What is expected:
When you copy the records that follow, please keep every word exactly as it is and leave out the pictures.

Source records:
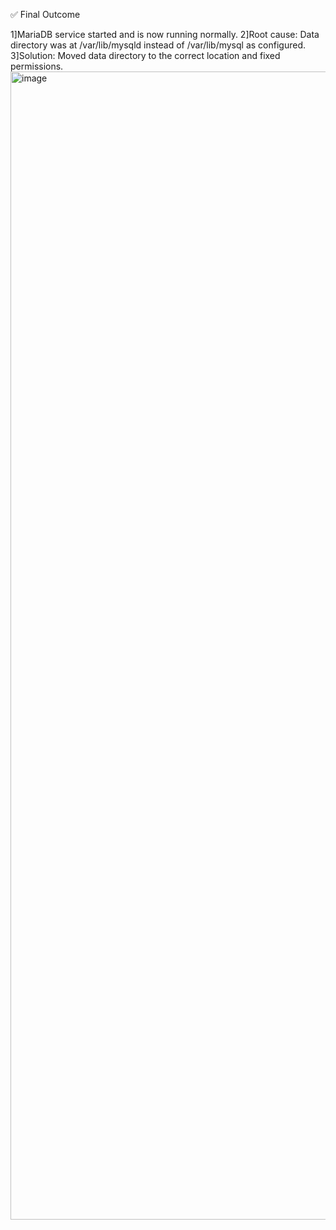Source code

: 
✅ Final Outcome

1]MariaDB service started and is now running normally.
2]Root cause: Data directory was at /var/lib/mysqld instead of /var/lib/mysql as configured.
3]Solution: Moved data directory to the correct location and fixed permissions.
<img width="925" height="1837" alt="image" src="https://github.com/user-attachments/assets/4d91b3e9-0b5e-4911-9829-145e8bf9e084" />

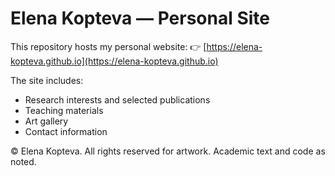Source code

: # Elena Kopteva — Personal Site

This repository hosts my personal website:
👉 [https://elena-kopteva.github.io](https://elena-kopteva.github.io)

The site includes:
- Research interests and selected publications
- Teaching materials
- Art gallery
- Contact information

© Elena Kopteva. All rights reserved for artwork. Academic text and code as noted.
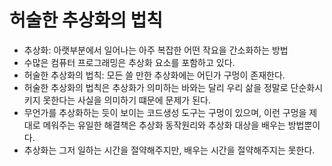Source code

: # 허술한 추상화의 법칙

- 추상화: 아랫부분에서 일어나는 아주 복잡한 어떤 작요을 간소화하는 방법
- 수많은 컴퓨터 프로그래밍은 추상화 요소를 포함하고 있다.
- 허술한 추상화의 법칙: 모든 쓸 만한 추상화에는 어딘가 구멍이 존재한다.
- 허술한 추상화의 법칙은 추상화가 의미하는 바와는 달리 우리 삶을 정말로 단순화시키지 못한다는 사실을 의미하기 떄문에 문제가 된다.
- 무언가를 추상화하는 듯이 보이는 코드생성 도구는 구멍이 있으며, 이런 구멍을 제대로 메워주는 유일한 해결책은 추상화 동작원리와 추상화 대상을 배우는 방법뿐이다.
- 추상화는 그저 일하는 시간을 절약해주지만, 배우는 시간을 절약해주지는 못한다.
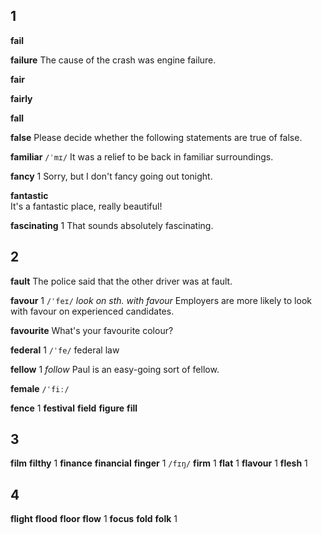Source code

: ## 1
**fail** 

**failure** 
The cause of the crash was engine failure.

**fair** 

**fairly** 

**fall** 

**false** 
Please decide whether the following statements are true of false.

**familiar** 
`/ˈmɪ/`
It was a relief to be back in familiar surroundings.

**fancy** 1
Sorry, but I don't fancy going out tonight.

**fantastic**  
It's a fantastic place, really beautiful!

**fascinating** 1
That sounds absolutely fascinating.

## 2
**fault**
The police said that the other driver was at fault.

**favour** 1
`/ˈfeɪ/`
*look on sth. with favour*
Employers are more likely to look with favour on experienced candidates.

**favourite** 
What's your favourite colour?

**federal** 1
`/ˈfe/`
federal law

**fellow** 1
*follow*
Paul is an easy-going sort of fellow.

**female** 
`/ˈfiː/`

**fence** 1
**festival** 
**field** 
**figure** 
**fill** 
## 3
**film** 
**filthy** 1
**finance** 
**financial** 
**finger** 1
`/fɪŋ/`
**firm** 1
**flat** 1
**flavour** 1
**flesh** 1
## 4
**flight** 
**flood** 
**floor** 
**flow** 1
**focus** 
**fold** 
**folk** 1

Exercise output:
Source code

: 
✅ Final Outcome

1]MariaDB service started and is now running normally.
2]Root cause: Data directory was at /var/lib/mysqld instead of /var/lib/mysql as configured.
3]Solution: Moved data directory to the correct location and fixed permissions.
<img width="925" height="1837" alt="image" src="https://github.com/user-attachments/assets/4d91b3e9-0b5e-4911-9829-145e8bf9e084" />

Source code

: # Elena Kopteva — Personal Site

This repository hosts my personal website:
👉 [https://elena-kopteva.github.io](https://elena-kopteva.github.io)

The site includes:
- Research interests and selected publications
- Teaching materials
- Art gallery
- Contact information

© Elena Kopteva. All rights reserved for artwork. Academic text and code as noted.
Source code

: # 허술한 추상화의 법칙

- 추상화: 아랫부분에서 일어나는 아주 복잡한 어떤 작요을 간소화하는 방법
- 수많은 컴퓨터 프로그래밍은 추상화 요소를 포함하고 있다.
- 허술한 추상화의 법칙: 모든 쓸 만한 추상화에는 어딘가 구멍이 존재한다.
- 허술한 추상화의 법칙은 추상화가 의미하는 바와는 달리 우리 삶을 정말로 단순화시키지 못한다는 사실을 의미하기 떄문에 문제가 된다.
- 무언가를 추상화하는 듯이 보이는 코드생성 도구는 구멍이 있으며, 이런 구멍을 제대로 메워주는 유일한 해결책은 추상화 동작원리와 추상화 대상을 배우는 방법뿐이다.
- 추상화는 그저 일하는 시간을 절약해주지만, 배우는 시간을 절약해주지는 못한다.
Source code

: ## 1
**fail** 

**failure** 
The cause of the crash was engine failure.

**fair** 

**fairly** 

**fall** 

**false** 
Please decide whether the following statements are true of false.

**familiar** 
`/ˈmɪ/`
It was a relief to be back in familiar surroundings.

**fancy** 1
Sorry, but I don't fancy going out tonight.

**fantastic**  
It's a fantastic place, really beautiful!

**fascinating** 1
That sounds absolutely fascinating.

## 2
**fault**
The police said that the other driver was at fault.

**favour** 1
`/ˈfeɪ/`
*look on sth. with favour*
Employers are more likely to look with favour on experienced candidates.

**favourite** 
What's your favourite colour?

**federal** 1
`/ˈfe/`
federal law

**fellow** 1
*follow*
Paul is an easy-going sort of fellow.

**female** 
`/ˈfiː/`

**fence** 1
**festival** 
**field** 
**figure** 
**fill** 
## 3
**film** 
**filthy** 1
**finance** 
**financial** 
**finger** 1
`/fɪŋ/`
**firm** 1
**flat** 1
**flavour** 1
**flesh** 1
## 4
**flight** 
**flood** 
**floor** 
**flow** 1
**focus** 
**fold** 
**folk** 1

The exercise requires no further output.